# Dynamic Load and Programmable Voltage Source

This example shows the use of the 3-Phase Dynamic Load and 3-Phase Programmable Voltage Source blocks ### Description

A dynamic load is connected on a 500 kV, 60 Hz power network. The network is simulated by its Thevenin equivalent (voltage source behind a R-L impedance corresponding to a 3-phase short circuit level of 2000 MVA). The source internal voltage is modulated in order to simulate voltage variation during a power swing. As the dynamic load is a nonlinear model simulated by current sources, it cannot be connected to an inductive network (R-L in series). Therefore, a small resistive load (1 MW) has been added in parallel with the dynamic load.

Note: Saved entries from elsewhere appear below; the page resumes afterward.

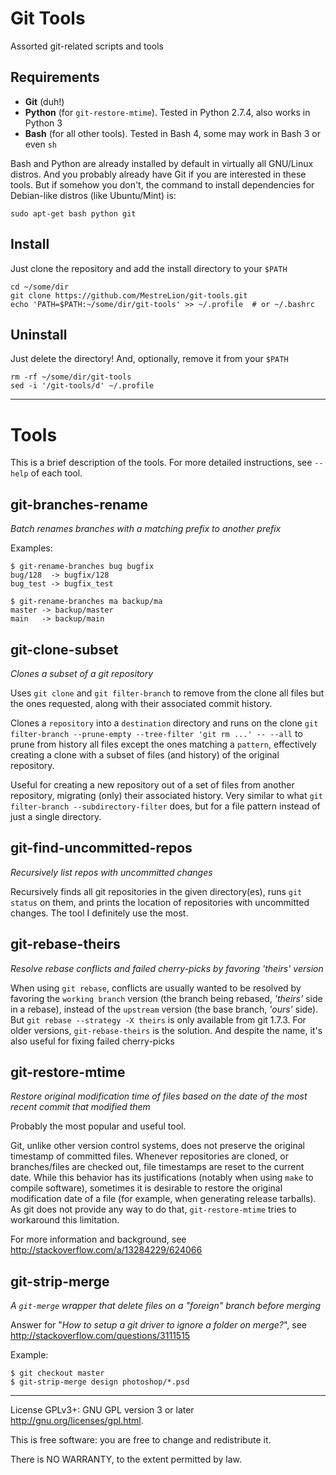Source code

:Git Tools
=========

Assorted git-related scripts and tools


Requirements
------------

- **Git** (duh!)
- **Python** (for `git-restore-mtime`). Tested in Python 2.7.4, also works in Python 3
- **Bash** (for all other tools). Tested in Bash 4, some may work in Bash 3 or even `sh`

Bash and Python are already installed by default in virtually all GNU/Linux distros. And you probably already have Git if you are interested in these tools. But if somehow you don't, the command to install dependencies for Debian-like distros (like Ubuntu/Mint) is:

`sudo apt-get bash python git`

Install
-------

Just clone the repository and add the install directory to your `$PATH`

	cd ~/some/dir
	git clone https://github.com/MestreLion/git-tools.git
	echo 'PATH=$PATH:~/some/dir/git-tools' >> ~/.profile  # or ~/.bashrc


Uninstall
---------

Just delete the directory! And, optionally, remove it from your `$PATH`

	rm -rf ~/some/dir/git-tools
	sed -i '/git-tools/d' ~/.profile

---

Tools
=====

This is a brief description of the tools. For more detailed instructions, see `--help` of each tool.

git-branches-rename
-------------------

*Batch renames branches with a matching prefix to another prefix*

Examples:

	$ git-rename-branches bug bugfix
	bug/128  -> bugfix/128
	bug_test -> bugfix_test

	$ git-rename-branches ma backup/ma
	master -> backup/master
	main   -> backup/main


git-clone-subset
----------------

*Clones a subset of a git repository*

Uses `git clone` and `git filter-branch` to remove from the clone all files but the ones requested, along with their associated commit history.

Clones a `repository` into a `destination` directory and runs on the clone `git filter-branch --prune-empty --tree-filter 'git rm ...' -- --all` to prune from history all files except the ones matching a `pattern`, effectively creating a clone with a subset of files (and history) of the original repository.

Useful for creating a new repository out of a set of files from another repository, migrating (only) their associated history. Very similar to what `git filter-branch --subdirectory-filter` does, but for a file pattern instead of just a single directory.


git-find-uncommitted-repos
--------------------------

*Recursively list repos with uncommitted changes*

Recursively finds all git repositories in the given directory(es), runs `git status` on them, and prints the location of repositories with uncommitted changes. The tool I definitely use the most.


git-rebase-theirs
-----------------

*Resolve rebase conflicts and failed cherry-picks by favoring 'theirs' version*

When using `git rebase`, conflicts are usually wanted to be resolved by favoring the `working branch` version (the branch being rebased, *'theirs'* side in a rebase), instead of the `upstream` version (the base branch, *'ours'* side). But `git rebase --strategy -X theirs` is only available from git 1.7.3. For older versions, `git-rebase-theirs` is the solution. And despite the name, it's also useful for fixing failed cherry-picks


git-restore-mtime
-----------------

*Restore original modification time of files based on the date of the most recent commit that modified them*

Probably the most popular and useful tool.

Git, unlike other version control systems, does not preserve the original timestamp of committed files. Whenever repositories are cloned, or branches/files are checked out, file timestamps are reset to the current date. While this behavior has its justifications (notably when using `make` to compile software), sometimes it is desirable to restore the original modification date of a file (for example, when generating release tarballs). As git does not provide any way to do that, `git-restore-mtime` tries to workaround this limitation.

For more information and background, see http://stackoverflow.com/a/13284229/624066


git-strip-merge
---------------

*A `git-merge` wrapper that delete files on a "foreign" branch before merging*

Answer for "*How to setup a git driver to ignore a folder on merge?*", see http://stackoverflow.com/questions/3111515

Example:

	$ git checkout master
	$ git-strip-merge design photoshop/*.psd

---

License GPLv3+: GNU GPL version 3 or later <http://gnu.org/licenses/gpl.html>.

This is free software: you are free to change and redistribute it.

There is NO WARRANTY, to the extent permitted by law.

The dynamic load power is a function of its terminal positive-sequence voltage V. Open the Dynamic Load menu and notice that both exponents np and nq are set to 1 and that the specified minimum voltage Vmin is 0.7 pu. It means that the load active power P and reactive power Q are defined by the following equations:

``` If V > Vmin P = Po*(V/Vo); Q = Qo*(V/Vo) If V < Vmin P = Po*(V/Vo)^2; Q = Qo*(V/Vo)^2```

In other words, as long as voltage is higher than 0.7 pu, the load current is constant. When voltage falls below 0.7 pu the load behaves as a constant impedance.

In order to simulate the variation of P and Q as function of voltage, the source internal voltage is controlled by the 3-Phase Programmable Voltage Source block. Open the source menu and notice that the specified type of amplitude variation is a sinusoidal modulation (Amplitude of the modulation = 0.5 pu, Frequency of the modulation = 1 Hz). Therefore, the source positive-sequence voltage varies between 0.5 pu and 1.5 pu. The initial source voltage is 1 pu. Modulation starts at t = 0.2 s and stops after 1 cycle at t = 1.2 s.